Stored dataset items
....

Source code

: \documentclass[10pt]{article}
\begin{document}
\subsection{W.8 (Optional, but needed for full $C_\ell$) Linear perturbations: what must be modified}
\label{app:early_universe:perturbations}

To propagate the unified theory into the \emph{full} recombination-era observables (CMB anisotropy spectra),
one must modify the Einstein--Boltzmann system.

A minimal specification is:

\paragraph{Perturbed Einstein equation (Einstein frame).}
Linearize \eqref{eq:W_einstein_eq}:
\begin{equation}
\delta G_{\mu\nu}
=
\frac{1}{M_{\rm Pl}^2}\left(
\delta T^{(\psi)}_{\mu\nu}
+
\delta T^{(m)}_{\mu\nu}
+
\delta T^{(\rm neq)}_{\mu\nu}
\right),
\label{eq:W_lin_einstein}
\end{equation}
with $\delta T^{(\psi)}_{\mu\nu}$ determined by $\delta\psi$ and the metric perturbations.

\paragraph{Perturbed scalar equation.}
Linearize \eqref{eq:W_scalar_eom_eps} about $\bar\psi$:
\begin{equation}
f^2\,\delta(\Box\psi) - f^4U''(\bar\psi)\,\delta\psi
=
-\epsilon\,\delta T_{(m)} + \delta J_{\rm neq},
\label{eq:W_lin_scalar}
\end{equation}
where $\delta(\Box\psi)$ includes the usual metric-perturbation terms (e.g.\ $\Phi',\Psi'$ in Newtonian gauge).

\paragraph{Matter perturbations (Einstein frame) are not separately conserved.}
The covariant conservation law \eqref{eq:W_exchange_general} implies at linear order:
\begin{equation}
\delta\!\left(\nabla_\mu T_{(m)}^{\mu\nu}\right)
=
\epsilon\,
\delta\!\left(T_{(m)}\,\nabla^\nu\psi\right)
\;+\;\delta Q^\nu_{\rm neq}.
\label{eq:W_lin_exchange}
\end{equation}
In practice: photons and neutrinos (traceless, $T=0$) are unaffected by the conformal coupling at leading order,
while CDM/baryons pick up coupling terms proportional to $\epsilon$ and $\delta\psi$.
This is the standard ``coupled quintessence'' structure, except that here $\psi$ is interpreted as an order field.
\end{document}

....

_Work to complete_
Lines in the records above that carry the word "order" are to be located and copied.

_Task result_
The covariant conservation law \eqref{eq:W_exchange_general} implies at linear order:
In practice: photons and neutrinos (traceless, $T=0$) are unaffected by the conformal coupling at leading order,
This is the standard ``coupled quintessence'' structure, except that here $\psi$ is interpreted as an order field.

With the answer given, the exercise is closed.